The announcement of the sale was followed closely by Chinese news organisations. China Central Television declared, “The Indian Navy wants to use these drones to put the whole Indian Ocean under its surveillance.”
Mr. Modi and Mr. Trump have much in common, including a history of anti-Muslim rhetoric, a nationalist focus on homegrown manufacturing, a fraught relationship with the news media, and electoral campaigns that benefited from the proliferation of fake news.

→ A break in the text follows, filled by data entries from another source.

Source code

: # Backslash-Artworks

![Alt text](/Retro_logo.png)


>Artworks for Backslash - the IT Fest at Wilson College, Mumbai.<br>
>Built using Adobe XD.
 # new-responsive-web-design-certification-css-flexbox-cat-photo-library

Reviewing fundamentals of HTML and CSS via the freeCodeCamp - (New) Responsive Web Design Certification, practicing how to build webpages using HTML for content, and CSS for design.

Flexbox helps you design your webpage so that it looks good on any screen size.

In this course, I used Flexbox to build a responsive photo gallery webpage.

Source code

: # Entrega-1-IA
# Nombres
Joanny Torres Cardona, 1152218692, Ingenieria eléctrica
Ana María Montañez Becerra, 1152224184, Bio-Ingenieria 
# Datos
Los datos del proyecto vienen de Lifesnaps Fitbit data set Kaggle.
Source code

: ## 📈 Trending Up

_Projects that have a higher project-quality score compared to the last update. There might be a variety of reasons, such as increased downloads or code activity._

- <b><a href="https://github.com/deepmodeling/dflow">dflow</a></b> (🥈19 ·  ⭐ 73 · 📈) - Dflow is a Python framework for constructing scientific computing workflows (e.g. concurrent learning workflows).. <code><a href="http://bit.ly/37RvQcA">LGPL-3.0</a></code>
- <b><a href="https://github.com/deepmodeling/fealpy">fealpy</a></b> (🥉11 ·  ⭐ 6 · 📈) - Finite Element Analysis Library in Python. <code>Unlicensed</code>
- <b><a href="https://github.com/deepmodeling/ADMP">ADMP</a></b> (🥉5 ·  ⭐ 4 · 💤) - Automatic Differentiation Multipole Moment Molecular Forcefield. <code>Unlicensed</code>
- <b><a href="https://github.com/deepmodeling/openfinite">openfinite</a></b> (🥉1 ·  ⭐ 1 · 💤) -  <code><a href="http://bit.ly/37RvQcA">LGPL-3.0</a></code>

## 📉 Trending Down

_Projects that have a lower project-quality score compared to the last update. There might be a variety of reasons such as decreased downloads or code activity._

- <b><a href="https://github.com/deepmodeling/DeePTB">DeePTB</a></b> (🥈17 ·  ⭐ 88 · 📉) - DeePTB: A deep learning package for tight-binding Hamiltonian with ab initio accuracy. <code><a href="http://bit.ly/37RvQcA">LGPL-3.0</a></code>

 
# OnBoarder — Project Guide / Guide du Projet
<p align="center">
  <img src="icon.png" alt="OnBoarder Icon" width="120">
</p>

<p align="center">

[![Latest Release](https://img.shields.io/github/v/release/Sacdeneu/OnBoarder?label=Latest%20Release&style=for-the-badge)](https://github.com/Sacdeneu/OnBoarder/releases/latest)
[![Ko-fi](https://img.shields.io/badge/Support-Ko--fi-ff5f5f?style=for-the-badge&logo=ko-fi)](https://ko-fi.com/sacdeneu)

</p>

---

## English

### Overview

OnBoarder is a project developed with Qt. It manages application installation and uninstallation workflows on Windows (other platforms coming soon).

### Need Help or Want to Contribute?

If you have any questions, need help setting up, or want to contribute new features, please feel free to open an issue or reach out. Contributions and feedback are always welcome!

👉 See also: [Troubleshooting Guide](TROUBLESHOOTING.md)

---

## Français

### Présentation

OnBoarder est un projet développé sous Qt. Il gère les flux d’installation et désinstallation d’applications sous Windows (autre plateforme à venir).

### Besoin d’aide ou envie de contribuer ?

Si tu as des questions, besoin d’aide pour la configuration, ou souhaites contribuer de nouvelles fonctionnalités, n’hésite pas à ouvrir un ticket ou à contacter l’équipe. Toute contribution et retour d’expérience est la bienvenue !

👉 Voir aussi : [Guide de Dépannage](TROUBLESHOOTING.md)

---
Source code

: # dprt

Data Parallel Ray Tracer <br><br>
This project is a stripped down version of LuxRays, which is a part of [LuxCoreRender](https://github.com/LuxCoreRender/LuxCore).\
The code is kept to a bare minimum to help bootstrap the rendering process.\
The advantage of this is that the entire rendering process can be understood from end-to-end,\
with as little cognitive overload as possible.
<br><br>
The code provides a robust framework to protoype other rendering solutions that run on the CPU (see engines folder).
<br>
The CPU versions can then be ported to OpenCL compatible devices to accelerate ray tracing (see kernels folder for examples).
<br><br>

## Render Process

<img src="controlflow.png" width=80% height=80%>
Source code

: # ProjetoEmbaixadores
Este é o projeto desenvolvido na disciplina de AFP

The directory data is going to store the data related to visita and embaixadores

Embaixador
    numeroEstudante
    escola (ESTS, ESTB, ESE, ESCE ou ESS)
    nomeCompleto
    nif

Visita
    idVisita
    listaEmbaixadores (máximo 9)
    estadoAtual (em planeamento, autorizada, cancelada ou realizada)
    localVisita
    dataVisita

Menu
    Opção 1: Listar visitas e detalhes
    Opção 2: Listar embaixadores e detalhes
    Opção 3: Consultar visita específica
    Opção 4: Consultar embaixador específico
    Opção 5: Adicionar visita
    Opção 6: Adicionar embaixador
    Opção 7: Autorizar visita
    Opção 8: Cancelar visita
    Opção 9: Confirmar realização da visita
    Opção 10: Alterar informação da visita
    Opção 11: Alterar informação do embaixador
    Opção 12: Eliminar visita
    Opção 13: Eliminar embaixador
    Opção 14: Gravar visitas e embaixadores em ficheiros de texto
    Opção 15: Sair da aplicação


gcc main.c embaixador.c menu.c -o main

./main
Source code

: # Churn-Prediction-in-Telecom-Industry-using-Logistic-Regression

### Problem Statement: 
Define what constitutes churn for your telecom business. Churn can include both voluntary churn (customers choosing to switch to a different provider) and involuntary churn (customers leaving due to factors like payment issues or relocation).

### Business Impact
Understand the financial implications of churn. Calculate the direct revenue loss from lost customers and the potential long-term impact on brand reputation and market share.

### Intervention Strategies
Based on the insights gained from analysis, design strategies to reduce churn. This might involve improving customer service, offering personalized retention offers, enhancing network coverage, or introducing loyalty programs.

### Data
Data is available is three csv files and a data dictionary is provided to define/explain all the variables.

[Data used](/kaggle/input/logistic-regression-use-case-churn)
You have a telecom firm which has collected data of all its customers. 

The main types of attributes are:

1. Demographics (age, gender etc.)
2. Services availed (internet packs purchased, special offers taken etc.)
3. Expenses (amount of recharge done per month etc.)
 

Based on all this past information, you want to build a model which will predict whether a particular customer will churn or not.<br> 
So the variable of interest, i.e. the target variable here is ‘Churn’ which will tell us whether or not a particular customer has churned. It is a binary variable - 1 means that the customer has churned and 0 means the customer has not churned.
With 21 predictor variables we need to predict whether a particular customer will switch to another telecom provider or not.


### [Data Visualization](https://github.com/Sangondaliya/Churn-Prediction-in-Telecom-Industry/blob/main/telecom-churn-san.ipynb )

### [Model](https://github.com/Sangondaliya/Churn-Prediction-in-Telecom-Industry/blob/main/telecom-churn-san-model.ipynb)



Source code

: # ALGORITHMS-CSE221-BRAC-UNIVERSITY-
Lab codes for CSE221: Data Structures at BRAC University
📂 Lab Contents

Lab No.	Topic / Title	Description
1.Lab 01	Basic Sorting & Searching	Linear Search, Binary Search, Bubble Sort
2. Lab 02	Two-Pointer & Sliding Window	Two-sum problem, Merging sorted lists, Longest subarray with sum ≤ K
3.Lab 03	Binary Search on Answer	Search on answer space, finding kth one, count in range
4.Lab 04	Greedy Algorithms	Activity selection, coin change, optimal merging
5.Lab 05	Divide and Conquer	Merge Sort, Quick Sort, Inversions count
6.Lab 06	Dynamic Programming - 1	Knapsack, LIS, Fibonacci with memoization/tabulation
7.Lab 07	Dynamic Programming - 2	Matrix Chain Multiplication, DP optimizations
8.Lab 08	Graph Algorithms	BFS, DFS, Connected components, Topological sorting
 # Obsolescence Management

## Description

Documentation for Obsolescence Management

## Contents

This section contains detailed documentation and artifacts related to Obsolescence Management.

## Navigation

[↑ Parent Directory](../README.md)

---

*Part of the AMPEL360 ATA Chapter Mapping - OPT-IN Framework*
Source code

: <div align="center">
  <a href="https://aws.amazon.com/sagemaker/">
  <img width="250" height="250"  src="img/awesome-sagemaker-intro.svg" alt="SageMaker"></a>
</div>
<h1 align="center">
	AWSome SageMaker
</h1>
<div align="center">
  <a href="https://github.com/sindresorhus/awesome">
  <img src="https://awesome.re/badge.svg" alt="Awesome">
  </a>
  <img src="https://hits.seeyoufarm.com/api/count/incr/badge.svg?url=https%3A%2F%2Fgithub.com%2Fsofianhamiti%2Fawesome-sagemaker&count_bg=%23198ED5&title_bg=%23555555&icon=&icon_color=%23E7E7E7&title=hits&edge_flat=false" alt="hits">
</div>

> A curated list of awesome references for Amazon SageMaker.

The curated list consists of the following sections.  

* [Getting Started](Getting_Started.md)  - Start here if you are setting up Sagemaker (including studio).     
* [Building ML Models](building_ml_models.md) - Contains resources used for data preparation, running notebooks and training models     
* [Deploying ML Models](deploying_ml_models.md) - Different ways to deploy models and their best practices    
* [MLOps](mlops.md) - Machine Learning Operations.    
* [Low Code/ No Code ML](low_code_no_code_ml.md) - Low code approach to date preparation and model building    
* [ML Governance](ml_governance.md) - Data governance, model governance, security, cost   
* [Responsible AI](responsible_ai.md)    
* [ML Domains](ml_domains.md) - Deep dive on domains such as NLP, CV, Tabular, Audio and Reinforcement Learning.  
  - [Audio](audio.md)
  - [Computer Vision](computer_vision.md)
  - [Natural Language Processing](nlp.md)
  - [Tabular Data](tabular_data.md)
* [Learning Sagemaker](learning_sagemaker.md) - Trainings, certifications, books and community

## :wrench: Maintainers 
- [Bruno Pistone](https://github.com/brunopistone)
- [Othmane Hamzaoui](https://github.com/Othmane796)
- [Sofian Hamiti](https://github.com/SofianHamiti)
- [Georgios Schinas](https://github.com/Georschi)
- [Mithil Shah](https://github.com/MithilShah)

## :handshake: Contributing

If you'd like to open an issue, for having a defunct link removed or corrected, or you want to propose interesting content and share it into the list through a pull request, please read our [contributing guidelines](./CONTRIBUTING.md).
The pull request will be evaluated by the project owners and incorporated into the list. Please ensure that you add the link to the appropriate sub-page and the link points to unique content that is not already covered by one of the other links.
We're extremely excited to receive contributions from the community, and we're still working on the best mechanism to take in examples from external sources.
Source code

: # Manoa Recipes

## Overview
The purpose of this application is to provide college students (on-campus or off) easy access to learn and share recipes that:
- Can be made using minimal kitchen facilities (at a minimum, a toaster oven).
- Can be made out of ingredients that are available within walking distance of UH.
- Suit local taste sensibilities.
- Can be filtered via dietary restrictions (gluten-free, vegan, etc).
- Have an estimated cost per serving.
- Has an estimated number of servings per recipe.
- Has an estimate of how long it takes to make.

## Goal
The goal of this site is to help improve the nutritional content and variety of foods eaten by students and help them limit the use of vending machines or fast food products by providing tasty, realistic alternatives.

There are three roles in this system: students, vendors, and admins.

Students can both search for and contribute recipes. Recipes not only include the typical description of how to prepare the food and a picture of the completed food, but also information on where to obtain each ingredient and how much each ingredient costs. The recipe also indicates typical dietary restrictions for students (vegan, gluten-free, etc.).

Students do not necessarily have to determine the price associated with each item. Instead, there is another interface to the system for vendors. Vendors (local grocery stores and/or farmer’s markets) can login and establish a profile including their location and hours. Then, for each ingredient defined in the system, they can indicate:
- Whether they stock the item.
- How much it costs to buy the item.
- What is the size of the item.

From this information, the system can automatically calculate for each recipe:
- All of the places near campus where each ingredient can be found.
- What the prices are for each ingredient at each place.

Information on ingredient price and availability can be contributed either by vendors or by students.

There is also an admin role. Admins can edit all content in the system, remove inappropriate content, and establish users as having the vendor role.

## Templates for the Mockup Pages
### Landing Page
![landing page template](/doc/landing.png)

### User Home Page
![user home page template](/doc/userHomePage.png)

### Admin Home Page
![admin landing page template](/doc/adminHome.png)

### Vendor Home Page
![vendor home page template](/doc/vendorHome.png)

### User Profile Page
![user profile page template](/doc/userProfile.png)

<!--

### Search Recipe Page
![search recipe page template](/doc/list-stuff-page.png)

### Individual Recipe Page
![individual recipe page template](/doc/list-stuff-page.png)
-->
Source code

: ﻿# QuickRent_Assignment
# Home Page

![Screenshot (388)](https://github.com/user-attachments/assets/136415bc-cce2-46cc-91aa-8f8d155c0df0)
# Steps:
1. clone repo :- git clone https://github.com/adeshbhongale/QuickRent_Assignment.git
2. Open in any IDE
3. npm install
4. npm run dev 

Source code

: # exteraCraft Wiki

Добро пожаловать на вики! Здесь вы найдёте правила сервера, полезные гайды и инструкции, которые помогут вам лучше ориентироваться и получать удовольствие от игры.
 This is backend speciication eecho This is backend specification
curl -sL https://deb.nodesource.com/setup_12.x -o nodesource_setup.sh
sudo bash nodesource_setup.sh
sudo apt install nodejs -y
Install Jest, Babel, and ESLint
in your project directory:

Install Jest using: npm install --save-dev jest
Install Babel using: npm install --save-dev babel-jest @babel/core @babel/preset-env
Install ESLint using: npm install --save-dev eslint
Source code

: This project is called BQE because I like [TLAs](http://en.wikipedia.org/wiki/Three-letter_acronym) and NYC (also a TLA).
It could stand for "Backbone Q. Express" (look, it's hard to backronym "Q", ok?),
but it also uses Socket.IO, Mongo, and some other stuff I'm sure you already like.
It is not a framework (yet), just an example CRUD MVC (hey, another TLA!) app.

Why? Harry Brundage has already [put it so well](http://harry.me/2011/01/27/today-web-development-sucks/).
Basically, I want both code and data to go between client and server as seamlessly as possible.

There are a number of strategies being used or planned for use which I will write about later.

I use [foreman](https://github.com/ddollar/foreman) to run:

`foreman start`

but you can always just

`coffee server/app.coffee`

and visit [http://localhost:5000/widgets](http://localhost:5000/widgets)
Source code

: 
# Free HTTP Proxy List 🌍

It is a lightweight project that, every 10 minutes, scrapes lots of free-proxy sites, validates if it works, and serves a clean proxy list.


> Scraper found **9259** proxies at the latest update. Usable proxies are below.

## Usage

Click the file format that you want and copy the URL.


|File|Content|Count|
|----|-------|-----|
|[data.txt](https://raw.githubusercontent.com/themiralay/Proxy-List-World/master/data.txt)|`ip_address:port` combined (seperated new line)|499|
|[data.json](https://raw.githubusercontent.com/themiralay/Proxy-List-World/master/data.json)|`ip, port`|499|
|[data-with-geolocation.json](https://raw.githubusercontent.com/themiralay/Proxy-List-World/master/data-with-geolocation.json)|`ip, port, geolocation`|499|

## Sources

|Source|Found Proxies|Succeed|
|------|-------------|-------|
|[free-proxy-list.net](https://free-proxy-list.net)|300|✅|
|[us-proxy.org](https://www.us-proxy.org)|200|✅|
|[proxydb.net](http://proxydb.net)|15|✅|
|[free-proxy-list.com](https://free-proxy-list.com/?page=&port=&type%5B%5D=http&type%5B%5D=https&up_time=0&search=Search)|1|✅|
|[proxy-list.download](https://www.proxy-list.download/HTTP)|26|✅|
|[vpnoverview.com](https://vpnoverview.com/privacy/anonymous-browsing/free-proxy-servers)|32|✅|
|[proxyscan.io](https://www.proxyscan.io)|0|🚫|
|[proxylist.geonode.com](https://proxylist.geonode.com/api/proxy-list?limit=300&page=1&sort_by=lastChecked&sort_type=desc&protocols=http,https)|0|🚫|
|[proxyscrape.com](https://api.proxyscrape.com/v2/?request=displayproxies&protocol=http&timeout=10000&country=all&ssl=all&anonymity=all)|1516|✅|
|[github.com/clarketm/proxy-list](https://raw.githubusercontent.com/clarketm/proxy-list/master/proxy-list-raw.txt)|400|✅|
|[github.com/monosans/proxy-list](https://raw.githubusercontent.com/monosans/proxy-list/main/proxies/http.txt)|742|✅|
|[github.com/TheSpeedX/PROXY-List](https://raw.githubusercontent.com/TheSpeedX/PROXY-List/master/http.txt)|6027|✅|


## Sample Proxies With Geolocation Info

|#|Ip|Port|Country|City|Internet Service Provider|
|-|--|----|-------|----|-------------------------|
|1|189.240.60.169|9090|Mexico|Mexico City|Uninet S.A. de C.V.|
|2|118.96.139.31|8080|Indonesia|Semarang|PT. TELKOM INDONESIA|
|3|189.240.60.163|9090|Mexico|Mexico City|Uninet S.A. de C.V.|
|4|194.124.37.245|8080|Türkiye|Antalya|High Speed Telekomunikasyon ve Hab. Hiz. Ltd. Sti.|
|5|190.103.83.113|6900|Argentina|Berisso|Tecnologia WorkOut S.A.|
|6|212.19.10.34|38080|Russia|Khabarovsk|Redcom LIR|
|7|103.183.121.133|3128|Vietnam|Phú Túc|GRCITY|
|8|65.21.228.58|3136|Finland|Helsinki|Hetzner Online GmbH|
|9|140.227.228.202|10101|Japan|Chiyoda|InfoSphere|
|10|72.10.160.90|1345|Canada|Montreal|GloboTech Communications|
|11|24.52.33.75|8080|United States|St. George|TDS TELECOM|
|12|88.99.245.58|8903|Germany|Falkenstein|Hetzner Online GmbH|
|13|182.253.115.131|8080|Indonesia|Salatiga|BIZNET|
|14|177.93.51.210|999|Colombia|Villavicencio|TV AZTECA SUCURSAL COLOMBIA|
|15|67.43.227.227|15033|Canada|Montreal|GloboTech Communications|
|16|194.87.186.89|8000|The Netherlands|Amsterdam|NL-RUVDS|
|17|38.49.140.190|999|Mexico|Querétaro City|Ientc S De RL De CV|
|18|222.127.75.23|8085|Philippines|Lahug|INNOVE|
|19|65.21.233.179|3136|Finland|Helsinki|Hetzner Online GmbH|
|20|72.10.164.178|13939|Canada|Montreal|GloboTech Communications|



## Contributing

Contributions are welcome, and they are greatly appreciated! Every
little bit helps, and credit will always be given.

In Mr. Modi’s case, supporters of his party circulated fake videos in 2013 of two Hindus being lynched by a Muslim mob. The videos led to rioting that killed 44 people, displaced 42,000 others and split a historical voting alliance between lower-caste Hindus and Muslims. That helped give Mr. Modi a substantial majority in the lower house of Parliament.
Stephen K. Bannon, Mr. Trump’s chief strategist, hailed Mr. Modi’s victory in 2014 as part of a global revolt against uncaring elites. He has told colleagues he views Mr. Modi and Mr. Trump as symbolising the same nationalist passions in the world’s two largest democracies.
Yet they are also very different: Mr. Modi is a deeply religious ascetic who often fasts and points to his lack of family as proof of his commitment to India and resistance to corruption. Mr. Trump, meanwhile, has been widely criticised for his treatment of women and his extravagant lifestyle, and has celebrated his children’s business dealings even amid accusations that they are using his office for personal enrichment.
“Trump is not going to want to improve ties with India because of the importance of the international liberal order or to invest in an architecture of Asian alliances, as the last two administrations did,” said Ashley J. Tellis, a senior fellow at the Carnegie Endowment for International Peace. “So the Indians want the two men to build a personal rapport so that Trump invests in India because he thinks Modi is a great guy. That’s the best you can get.”
With little chance of any grand bargains between the countries, both sides are mainly hoping the two leaders get along. Mr. Trump and his wife, Melania, played host to Mr. Modi at a dinner after their appearance together in the Rose Garden. At the end of their remarks, Mr. Modi dispensed with the usual energetic handshake and rather awkwardly hugged Mr. Trump.
“Whether two nationalists will actually hit it off is harder to say,” said Daniel S. Markey, an expert on India at the Johns Hopkins School of Advanced International Studies. “My guess is they will gamely play along for the cameras, and then go back to their respective sides and complain that the other guy was very strange and hard to understand.” Ellen Barry and Hari Kumar contributed reporting from New Delhi.